Data for review:
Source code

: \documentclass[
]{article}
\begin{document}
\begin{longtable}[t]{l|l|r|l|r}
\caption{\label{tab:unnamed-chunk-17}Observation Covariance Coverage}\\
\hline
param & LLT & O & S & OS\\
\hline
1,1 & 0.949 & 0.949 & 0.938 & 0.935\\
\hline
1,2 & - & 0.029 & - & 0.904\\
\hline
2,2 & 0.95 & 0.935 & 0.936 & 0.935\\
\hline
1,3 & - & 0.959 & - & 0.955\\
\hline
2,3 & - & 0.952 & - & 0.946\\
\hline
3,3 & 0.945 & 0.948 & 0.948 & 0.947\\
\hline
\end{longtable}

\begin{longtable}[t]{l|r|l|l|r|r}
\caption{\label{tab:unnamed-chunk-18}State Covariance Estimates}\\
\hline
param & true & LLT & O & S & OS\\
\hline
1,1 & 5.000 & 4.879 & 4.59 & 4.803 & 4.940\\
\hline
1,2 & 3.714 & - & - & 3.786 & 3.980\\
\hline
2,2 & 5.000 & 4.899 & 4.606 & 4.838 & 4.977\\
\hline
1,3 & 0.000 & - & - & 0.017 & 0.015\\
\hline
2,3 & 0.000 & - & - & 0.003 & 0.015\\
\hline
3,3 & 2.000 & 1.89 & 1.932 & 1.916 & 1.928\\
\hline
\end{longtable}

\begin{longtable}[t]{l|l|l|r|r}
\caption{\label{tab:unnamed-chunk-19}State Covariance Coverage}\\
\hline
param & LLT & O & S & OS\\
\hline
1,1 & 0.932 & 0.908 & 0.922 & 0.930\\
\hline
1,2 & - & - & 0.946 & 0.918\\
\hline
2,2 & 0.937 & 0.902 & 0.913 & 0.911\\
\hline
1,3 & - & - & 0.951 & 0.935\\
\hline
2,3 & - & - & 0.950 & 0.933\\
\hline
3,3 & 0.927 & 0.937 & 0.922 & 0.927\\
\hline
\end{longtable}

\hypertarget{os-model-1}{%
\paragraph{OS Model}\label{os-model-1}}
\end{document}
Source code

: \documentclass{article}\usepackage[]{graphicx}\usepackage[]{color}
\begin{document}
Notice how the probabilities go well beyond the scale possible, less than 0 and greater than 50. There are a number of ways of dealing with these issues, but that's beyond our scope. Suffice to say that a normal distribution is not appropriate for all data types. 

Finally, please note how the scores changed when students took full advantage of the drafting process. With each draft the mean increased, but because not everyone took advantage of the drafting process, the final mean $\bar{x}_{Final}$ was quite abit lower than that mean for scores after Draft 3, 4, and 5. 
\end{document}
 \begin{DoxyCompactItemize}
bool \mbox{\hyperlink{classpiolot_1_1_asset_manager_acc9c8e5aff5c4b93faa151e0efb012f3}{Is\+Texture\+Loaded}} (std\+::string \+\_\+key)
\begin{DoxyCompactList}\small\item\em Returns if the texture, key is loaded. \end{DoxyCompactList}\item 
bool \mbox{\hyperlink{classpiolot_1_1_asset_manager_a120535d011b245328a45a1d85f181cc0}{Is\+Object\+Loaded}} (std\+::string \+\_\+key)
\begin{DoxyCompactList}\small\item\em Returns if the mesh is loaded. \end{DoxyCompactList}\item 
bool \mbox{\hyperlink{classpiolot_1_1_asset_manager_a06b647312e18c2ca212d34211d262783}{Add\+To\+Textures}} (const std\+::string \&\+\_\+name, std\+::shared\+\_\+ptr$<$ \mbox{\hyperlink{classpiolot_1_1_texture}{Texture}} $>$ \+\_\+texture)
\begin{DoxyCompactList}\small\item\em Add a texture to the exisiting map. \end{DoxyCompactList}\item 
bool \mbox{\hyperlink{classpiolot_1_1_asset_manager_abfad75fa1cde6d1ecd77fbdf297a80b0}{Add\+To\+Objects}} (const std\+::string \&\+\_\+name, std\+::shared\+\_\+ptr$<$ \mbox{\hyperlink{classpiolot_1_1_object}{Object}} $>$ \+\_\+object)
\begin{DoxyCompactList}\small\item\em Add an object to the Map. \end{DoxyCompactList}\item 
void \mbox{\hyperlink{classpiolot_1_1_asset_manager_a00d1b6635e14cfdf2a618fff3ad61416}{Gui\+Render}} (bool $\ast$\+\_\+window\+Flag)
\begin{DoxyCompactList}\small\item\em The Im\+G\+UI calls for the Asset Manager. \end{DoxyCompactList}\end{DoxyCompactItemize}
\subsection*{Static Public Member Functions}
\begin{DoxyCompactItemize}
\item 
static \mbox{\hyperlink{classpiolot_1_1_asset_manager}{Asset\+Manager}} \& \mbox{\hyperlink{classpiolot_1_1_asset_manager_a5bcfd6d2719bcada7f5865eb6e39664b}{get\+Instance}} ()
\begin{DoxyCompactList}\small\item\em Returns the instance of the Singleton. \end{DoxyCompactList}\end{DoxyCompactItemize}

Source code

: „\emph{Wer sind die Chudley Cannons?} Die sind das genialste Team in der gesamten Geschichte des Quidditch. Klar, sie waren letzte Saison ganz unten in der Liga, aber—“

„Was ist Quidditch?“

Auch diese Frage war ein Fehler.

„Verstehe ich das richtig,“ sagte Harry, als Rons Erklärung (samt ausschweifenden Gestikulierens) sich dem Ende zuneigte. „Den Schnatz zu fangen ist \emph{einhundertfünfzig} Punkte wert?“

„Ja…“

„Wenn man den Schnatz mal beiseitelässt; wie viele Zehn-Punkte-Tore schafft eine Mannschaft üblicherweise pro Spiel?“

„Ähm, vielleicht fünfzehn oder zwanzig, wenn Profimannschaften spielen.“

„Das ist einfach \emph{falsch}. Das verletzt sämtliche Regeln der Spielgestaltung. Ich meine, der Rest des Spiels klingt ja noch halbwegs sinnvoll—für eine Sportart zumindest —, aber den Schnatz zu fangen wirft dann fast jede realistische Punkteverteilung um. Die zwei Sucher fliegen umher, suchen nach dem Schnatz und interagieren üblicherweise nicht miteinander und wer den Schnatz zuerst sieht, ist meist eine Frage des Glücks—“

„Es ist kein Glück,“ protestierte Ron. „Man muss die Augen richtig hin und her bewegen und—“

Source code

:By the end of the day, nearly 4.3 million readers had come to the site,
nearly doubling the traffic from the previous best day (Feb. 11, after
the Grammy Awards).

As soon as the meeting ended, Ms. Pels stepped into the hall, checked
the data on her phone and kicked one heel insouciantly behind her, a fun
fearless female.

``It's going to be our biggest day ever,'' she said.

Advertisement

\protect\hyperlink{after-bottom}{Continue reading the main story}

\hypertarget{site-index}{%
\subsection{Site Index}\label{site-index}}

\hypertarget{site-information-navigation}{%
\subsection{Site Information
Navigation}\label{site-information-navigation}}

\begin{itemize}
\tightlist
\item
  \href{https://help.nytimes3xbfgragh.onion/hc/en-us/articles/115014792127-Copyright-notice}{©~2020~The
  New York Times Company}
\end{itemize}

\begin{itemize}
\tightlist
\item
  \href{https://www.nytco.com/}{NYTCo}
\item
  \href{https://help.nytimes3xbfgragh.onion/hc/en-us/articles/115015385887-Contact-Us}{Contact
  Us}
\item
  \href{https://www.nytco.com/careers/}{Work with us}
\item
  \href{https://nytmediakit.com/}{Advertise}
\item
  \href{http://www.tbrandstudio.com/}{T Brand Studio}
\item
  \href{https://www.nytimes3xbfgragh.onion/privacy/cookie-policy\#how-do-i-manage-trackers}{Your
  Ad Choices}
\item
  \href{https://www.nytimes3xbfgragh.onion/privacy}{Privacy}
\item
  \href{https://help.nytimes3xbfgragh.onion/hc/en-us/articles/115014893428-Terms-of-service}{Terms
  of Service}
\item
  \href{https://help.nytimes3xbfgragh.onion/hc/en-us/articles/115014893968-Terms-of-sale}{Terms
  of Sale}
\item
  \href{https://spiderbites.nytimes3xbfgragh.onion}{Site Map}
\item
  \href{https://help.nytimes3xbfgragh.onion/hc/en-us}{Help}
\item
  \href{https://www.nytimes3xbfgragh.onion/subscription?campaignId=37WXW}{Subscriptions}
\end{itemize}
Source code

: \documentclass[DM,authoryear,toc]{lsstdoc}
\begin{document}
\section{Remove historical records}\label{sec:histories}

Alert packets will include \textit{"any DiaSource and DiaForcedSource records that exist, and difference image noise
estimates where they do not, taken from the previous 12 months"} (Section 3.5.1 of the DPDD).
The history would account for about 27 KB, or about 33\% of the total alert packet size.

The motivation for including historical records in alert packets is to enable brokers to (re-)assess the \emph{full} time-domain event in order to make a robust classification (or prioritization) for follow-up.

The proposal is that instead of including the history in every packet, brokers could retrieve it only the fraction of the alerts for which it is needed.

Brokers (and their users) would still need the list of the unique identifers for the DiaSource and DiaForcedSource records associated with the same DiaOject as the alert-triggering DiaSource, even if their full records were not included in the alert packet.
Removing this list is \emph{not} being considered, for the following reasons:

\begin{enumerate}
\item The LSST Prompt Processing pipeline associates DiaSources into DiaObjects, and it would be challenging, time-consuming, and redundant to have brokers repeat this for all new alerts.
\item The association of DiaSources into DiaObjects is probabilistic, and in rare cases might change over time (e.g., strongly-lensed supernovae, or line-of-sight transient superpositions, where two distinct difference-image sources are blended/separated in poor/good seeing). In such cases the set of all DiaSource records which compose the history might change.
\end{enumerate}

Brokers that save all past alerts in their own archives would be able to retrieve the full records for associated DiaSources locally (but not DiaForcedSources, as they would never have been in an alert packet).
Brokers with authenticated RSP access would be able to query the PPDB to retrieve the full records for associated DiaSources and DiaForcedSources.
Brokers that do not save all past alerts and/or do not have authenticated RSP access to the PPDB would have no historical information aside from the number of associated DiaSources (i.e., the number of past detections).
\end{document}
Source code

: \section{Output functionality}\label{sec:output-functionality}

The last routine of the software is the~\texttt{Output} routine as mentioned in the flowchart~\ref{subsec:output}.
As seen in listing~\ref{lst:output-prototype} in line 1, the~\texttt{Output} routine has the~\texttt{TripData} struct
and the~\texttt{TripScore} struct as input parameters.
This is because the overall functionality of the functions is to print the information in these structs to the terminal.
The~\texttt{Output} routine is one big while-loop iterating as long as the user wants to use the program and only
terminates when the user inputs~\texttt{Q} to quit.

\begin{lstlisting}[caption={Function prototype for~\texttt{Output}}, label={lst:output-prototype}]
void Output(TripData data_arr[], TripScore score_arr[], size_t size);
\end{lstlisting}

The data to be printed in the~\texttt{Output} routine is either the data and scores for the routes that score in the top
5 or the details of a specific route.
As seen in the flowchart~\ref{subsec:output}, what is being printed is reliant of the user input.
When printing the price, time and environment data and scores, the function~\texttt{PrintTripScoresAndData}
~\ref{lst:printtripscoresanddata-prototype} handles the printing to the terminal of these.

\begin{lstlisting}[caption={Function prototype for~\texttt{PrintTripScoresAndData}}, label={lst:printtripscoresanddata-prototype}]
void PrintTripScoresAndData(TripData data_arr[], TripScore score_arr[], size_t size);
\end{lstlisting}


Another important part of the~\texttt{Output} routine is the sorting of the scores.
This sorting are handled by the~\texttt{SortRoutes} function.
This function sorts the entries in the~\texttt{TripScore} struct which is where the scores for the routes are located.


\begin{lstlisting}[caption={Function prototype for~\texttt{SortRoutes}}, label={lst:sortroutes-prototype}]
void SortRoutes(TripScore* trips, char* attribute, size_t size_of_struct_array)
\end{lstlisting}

What you need to do: Return each line of the data where the word "historical" appears.

Answer space:
\section{Remove historical records}\label{sec:histories}
The motivation for including historical records in alert packets is to enable brokers to (re-)assess the \emph{full} time-domain event in order to make a robust classification (or prioritization) for follow-up.
Brokers that do not save all past alerts and/or do not have authenticated RSP access to the PPDB would have no historical information aside from the number of associated DiaSources (i.e., the number of past detections).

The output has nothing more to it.